И единственная альтернатива к скуке состояла по-прежнему в том, чтобы заняться с Майке верховой ездой. На прошлой неделе я успешно от этого уклонилась. Моё оправдание: посещение родственников. Конечно же, ложь.
Но Майке сразу же меня спросила, смогу ли я пойти в следующую пятницу. И я сказала да. Я, которая боялась лошадей ещё больше, чем пауков. Только: отвращение к паукам - это мог каждый ещё как-то понять. Не нужно же сразу выкладывать всю правду, вместе с видениями ужаса, которые были, если признаться, преувеличенны и не реалистичны.
Но страх перед лошадьми? Это уже было почти экзотично. Я, по крайней мере, никого не знала, у кого это тоже было. Но меня смущало в них то же, что я ненавидела в пауках. Они были не предсказуемы. Не контролируемы.
Но могла ли я такое рассказать Майке? Майке, наверное, ещё никогда не слышала слова фобия. А я не хотела выглядеть, как трусиха. Мне хватало репутации городской сучки.
Мои мысли вернулись к Колину - как почти каждый вечер. К загадочному, мерзко ведущему себя Колину.

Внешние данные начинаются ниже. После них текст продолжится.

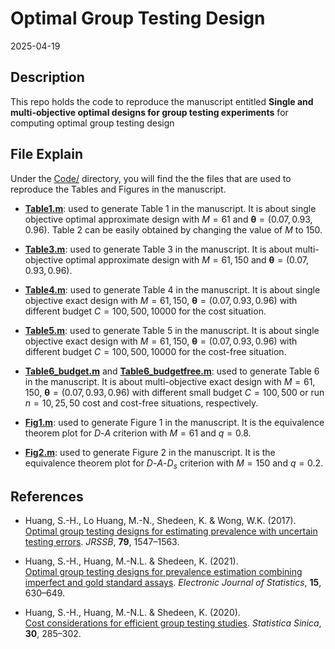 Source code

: # Optimal Group Testing Design

2025-04-19

## Description

This repo holds the code to reproduce the manuscript entitled **Single
and multi-objective optimal designs for group testing experiments** for
computing optimal group testing design

## File Explain

Under the [Code/](Code/) directory, you will find the the files that are
used to reproduce the Tables and Figures in the manuscript.

- **[Table1.m](Code/Table1.m)**: used to generate Table 1 in the
  manuscript. It is about single objective optimal approximate design
  with $M=61$ and $\mathbf{\theta}=(0.07,0.93,0.96)$. Table 2 can be
  easily obtained by changing the value of $M$ to $150$.

- **[Table3.m](Code/Table3.m)**: used to generate Table 3 in the
  manuscript. It is about multi-objective optimal approximate design
  with $M=61,150$ and $\mathbf{\theta}=(0.07,0.93,0.96)$.

- **[Table4.m](Code/Table4.m)**: used to generate Table 4 in the
  manuscript. It is about single objective exact design with $M=61,150$,
  $\mathbf{\theta}=(0.07,0.93,0.96)$ with different budget
  $C=100,500,10000$ for the cost situation.

- **[Table5.m](Code/Table5.m)**: used to generate Table 5 in the
  manuscript. It is about single objective exact design with $M=61,150$,
  $\mathbf{\theta}=(0.07,0.93,0.96)$ with different budget
  $C=100,500,10000$ for the cost-free situation.

- **[Table6_budget.m](Code/Table6_budget.m)** and
  **[Table6_budgetfree.m](Code/Table6_budgetfree.m)**: used to generate
  Table 6 in the manuscript. It is about multi-objective exact design
  with $M=61,150$, $\mathbf{\theta}=(0.07,0.93,0.96)$ with different
  small budget $C=100,500$ or run $n=10,25,50$ cost and cost-free
  situations, respectively.

- **[Fig1.m](Code/Fig1.m)**: used to generate Figure 1 in the
  manuscript. It is the equivalence theorem plot for $D$-$A$ criterion
  with $M=61$ and $q=0.8$.

- **[Fig2.m](Code/Fig2.m)**: used to generate Figure 2 in the
  manuscript. It is the equivalence theorem plot for $D$-$A$-$D_s$
  criterion with $M=150$ and $q=0.2$.

## References

- Huang, S.-H., Lo Huang, M.-N., Shedeen, K. & Wong, W.K. (2017).  
  [Optimal group testing designs for estimating prevalence with
  uncertain testing
  errors](https://rss.onlinelibrary.wiley.com/doi/full/10.1111/rssb.12223).
  *JRSSB*, **79**, 1547–1563.

- Huang, S.-H., Huang, M.-N.L. & Shedeen, K. (2021).  
  [Optimal group testing designs for prevalence estimation combining
  imperfect and gold standard
  assays](https://projecteuclid.org/journals/electronic-journal-of-statistics/volume-15/issue-1/Optimal-group-testing-designs-for-prevalence-estimation-combining-imperfect-and/10.1214/20-EJS1786.full).
  *Electronic Journal of Statistics*, **15**, 630–649.

- Huang, S.-H., Huang, M.-N.L. & Shedeen, K. (2020).  
  [Cost considerations for efficient group testing
  studies](https://www.jstor.org/stable/pdf/26892784.pdf). *Statistica
  Sinica*, **30**, 285–302.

Колин меня спас. Он меня оскорбил. И он отвёз меня домой. Это было два хороших поступка и один менее хороший. Итог был вообще-то позитивный. Если взглянуть на это объективно. Но при всём этом он выглядел так, как будто я назойливое насекомое и как будто у него просто нет мухобойки, которая была бы такой большой, что бы меня убить.
Я поклялась сама себе никогда не связываться с парнем или мужчиной, который обращался бы со мной так, как он. Пренебрежительно и отрицательно. Даже если я встречу Колина ещё раз - мне нужно будет отнестись к нему холодно. То, что я действительно вытащила свой писинг, он не должен никогда узнать.